During cation exchange, the Na⁺ and K⁺ ions on the surface of clay minerals are replaced by Ca²⁺; this mechanism causes a rapid drop in the plasticity index, an increase in workability and the soil to flocculate into a more friable structure. The pozzolanic reaction develops over weeks and months, forming calcium silicate hydrate (CSH) and calcium aluminate hydrate (CAH) gels that provide permanent strength. Quicklime (CaO) is the most heavily preferred product in soil stabilization.

Technical Points to Consider in Application
Preliminary assessment is critical for the correct result.
The Eades-Grim test is the reference method for determining the minimum lime dosage the soil will require: lime is added until the 1-hour pH value of the soil-lime-water mixture reaches 12.4.
In soils with an organic matter ratio above 2%, the pozzolanic reaction weakens, so the organic matter content and sulfate amount must be measured before fieldwork. In the presence of high sulfate (>0.3%), the risk of ettringite formation and delayed swelling arises; in this case, a different binder strategy should be considered instead of lime. Mixing homogeneity, curing time and application weather conditions are the other factors that determine success.

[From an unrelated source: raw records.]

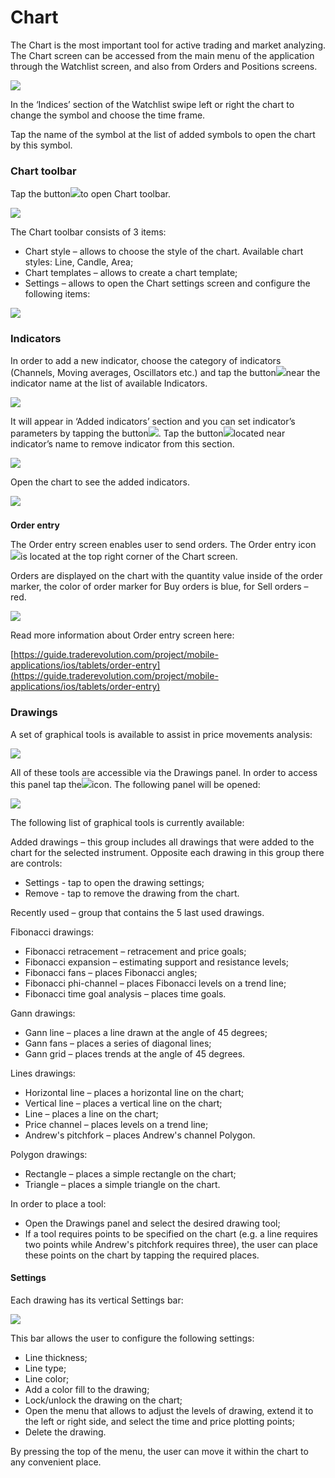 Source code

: # Chart

The Chart is the most important tool for active trading and market analyzing. The Chart screen can be accessed from the main menu of the application through the Watchlist screen, and also from Orders and Positions screens.

![](../../../.gitbook/assets/simulator-screen-shot-ipad-pro-11-inch-2nd-generation-2020-09-29-at-18.03.18.png)

In the ‘Indices’ section of the Watchlist swipe left or right the chart to change the symbol and choose the time frame.

Tap the name of the symbol at the list of added symbols to open the chart by this symbol.

### **Chart toolbar** 

Tap the button![](../../../.gitbook/assets/2-kopiya%20%282%29.png)to open Chart toolbar.

![](../../../.gitbook/assets/simulator-screen-shot-ipad-pro-11-inch-2nd-generation-2020-09-29-at-18.03.26.png)

The Chart toolbar consists of 3 items:

* Chart style – allows to choose the style of the chart. Available chart styles: Line, Candle, Area;
* Chart templates – allows to create a chart template;
* Settings – allows to open the Chart settings screen and configure the following items:

![](../../../.gitbook/assets/3%20%2811%29.jpg)

### **Indicators**

 In order to add a new indicator, choose the category of indicators \(Channels, Moving averages, Oscillators etc.\) and tap the button![](../../../.gitbook/assets/add1.jpg)near the indicator name at the list of available Indicators.

![](../../../.gitbook/assets/3%20%2887%29.png)

It will appear in ‘Added indicators’ section and you can set indicator’s parameters by tapping the button![](../../../.gitbook/assets/modify.jpg). Tap the button![](../../../.gitbook/assets/delete.jpg)located near indicator’s name to remove indicator from this section.   

![](../../../.gitbook/assets/4%20%2859%29.png)

Open the chart to see the added indicators.

![](../../../.gitbook/assets/5%20%2853%29.png)

### **Order entry**

The Order entry screen enables user to send orders. The Order entry icon![](../../../.gitbook/assets/1-kopiya%20%281%29.png)is located at the top right corner of the Chart screen.

Orders are displayed on the chart with the quantity value inside of the order marker, the color of order marker for Buy orders is blue, for Sell orders – red.

![](../../../.gitbook/assets/6%20%2840%29.png)

Read more information about Order entry screen here:

[https://guide.traderevolution.com/project/mobile-applications/ios/tablets/order-entry](https://guide.traderevolution.com/project/mobile-applications/ios/tablets/order-entry)

### Drawings

A set of graphical tools is available to assist in price movements analysis:

![](../../../.gitbook/assets/2%20%283%29.jpg)

All of these tools are accessible via the Drawings panel. In order to access this panel tap the![](https://lh5.googleusercontent.com/Cy2wX4HhhifU3wXGFvNYsq67rneT1HGIpdDBRVl4jhTqo9Da1hma5yEi6otbQJzs6vPN0IzUyFxe90qFEvhMn3FnnHRHR8OlC9I2jhGzmr-2oPqsni3m3mLhwCNHe1LTgMMRT6ZH)icon. The following panel will be opened:

![](../../../.gitbook/assets/3%20%282%29.jpg)

The following list of graphical tools is currently available:

Added drawings – this group includes all drawings that were added to the chart for the selected instrument. Opposite each drawing in this group there are controls:

* Settings - tap to open the drawing settings;
* Remove - tap to remove the drawing from the chart.

Recently used – group that contains the 5 last used drawings.

Fibonacci drawings:

* Fibonacci retracement – retracement and price goals;
* Fibonacci expansion – estimating support and resistance levels;
* Fibonacci fans – places Fibonacci angles;
* Fibonacci phi-channel – places Fibonacci levels on a trend line;
* Fibonacci time goal analysis – places time goals.

Gann drawings:

* Gann line – places a line drawn at the angle of 45 degrees;
* Gann fans – places a series of diagonal lines;
* Gann grid – places trends at the angle of 45 degrees.

Lines drawings:

* Horizontal line – places a horizontal line on the chart;
* Vertical line – places a vertical line on the chart;
* Line – places a line on the chart;
* Price channel – places levels on a trend line;
* Andrew's pitchfork – places Andrew's channel Polygon.

Polygon drawings:

* Rectangle – places a simple rectangle on the chart;
* Triangle – places a simple triangle on the chart.

In order to place a tool:

* Open the Drawings panel and select the desired drawing tool;
* If a tool requires points to be specified on the chart \(e.g. a line requires two points while Andrew's pitchfork requires three\), the user can place these points on the chart by tapping the required places.

#### Settings

Each drawing has its vertical Settings bar:

![](../../../.gitbook/assets/screenshot_1%20%2812%29.jpg)

This bar allows the user to configure the following settings:

* Line thickness;
* Line type;
* Line color;
* Add a color fill to the drawing;
* Lock/unlock the drawing on the chart;
* Open the menu that allows to adjust the levels of drawing, extend it to the left or right side, and select the time and price plotting points;
* Delete the drawing.

By pressing the top of the menu, the user can move it within the chart to any convenient place.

Sectoral Approach and Good Practice as of 2026
As of 2026, soil stabilization applications in Europe and Türkiye are being reassessed along both the carbon-footprint-reduction and circular-economy axes.
The "Code of Good Practice – Soil Treatment with Lime" document published by EuLA emphasizes that soil treatment with lime offers a clear carbon advantage over cement-based alternatives.
The same approach is followed under TS EN 14227-11 and BS EN 14227-11, and lime-fly ash dual binder systems are increasingly preferred in field applications. In different segments such as motorways, urban arterials, railway infrastructure, wind turbine foundation access roads, airport aprons and logistics warehouse sites, lime-based solutions are used either alone or together with limestone aggregate.